Everyone in the world of theater and movie drama knows how difficult it is to get a break. So, it’s easy to see how desperate actors might be tricked into paying to be auditioned by a casting director.
So-called “pay-to-meet” workshops are increasingly common on the edges of the show business world.
Their legality is open to question in some states, and even where they operate within the law, they often result in would-be actors paying a small fortune without ever securing a role.
The past few months have seen a major investigation into the operation of workshop organizers in Los Angeles, who are alleged to have flouted California’s “pay-to-play” laws that prohibit firms from charging people who are looking for employment.
In June, the owner of one workshop pleaded no contest to a charge of violating the law, properly known as the Krekorian Talent Scam Prevention Act. Several others were facing similar allegations — the cases were pending at the time of this writing.
Workshops themselves can be legitimate training sessions for budding actors and, as an education program, naturally charge for their training services.
The controversy arises when participants are asked to pay for the opportunity to get in front of casting directors and agents.
Many would-be actors, just starting out on the road to what they hope will eventually be an established career, have no agent and are therefore vulnerable to being misled.

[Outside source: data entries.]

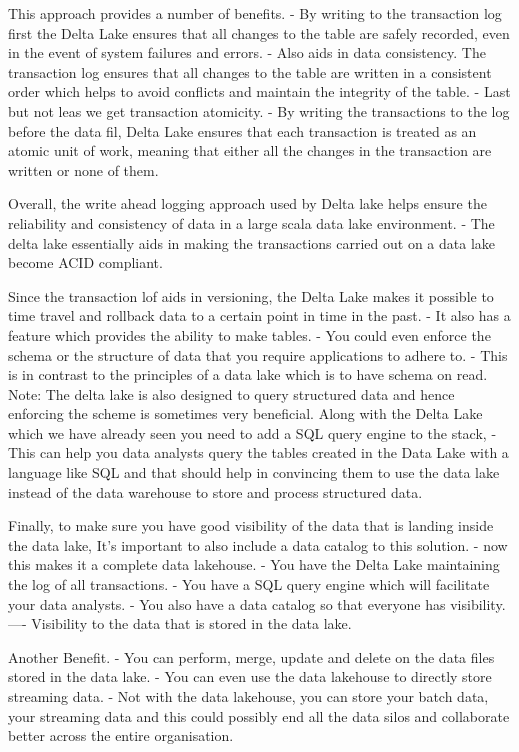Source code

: \documentclass[a4paper, 11pt]{article}
\begin{document}
    This approach provides a number of benefits.
    - By writing to the transaction log first the Delta Lake ensures that all changes to the table are safely recorded, even in the event of system failures and errors.
    - Also aids in data consistency.
    The transaction log ensures that all changes to the table are written in a consistent order which helps to avoid conflicts and maintain the integrity of the table.
    - Last but not leas we get transaction atomicity.
    - By writing the transactions to the log before the data fil, Delta Lake ensures that each transaction is treated as an atomic unit of work, meaning that either all the changes in the transaction are written or none of them.

    Overall, the write ahead logging approach used by Delta lake helps ensure the reliability and consistency of data in a large scala data lake environment.
    - The delta lake essentially aids in making the transactions carried out on a data lake become ACID compliant.

    Since the transaction lof aids in versioning, the Delta Lake makes it possible to time travel and rollback data to a certain point in time in the past.
    - It also has a feature which provides the ability to make tables.
    - You could even enforce the schema or the structure of data that you require applications to adhere to.
    - This is in contrast to the principles of a data lake which is to have schema on read.
    Note: The delta lake is also designed to query structured data and hence enforcing the scheme is sometimes very beneficial.
    Along with the Delta Lake which we have already seen you need to add a SQL query engine to the stack,
    - This can help you data analysts query the tables created in the Data Lake with a language like SQL and that should help in convincing them to use the data lake instead of the data warehouse to store and process structured data.

    Finally, to make sure you have good visibility of the data that is landing inside the data lake, It's important to also include a data catalog to this solution.
    - now this makes it a complete data lakehouse.
    - You have the Delta Lake maintaining the log of all transactions.
    - You have a SQL query engine which will facilitate your data analysts.
    - You also have a data catalog so that everyone has visibility.
    ---- Visibility to the data that is stored in the data lake.

    Another Benefit.
    - You can perform, merge, update and delete on the data files stored in the data lake.
    - You can even use the data lakehouse to directly store streaming data.
    - Not with the data lakehouse, you can store your batch data, your streaming data and this could possibly end all the data silos and collaborate better across the entire organisation.
\end{document}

Film and TV coach Matt Newton, writing for the actors’ job site Backstage.com, explains: “The company websites brag about all of the actors who have been called in or signed from them. Some actors think it provides them an opportunity for that rare ‘in-person submission’ — the chance for them to meet that big agent or casting director, do a scene for them, charm them, and show them how talented they are.
“Other actors feel that it is a waste of money — that we should earn the right to be in front of an agent or casting director, and that paying for an opportunity seems like a scam.”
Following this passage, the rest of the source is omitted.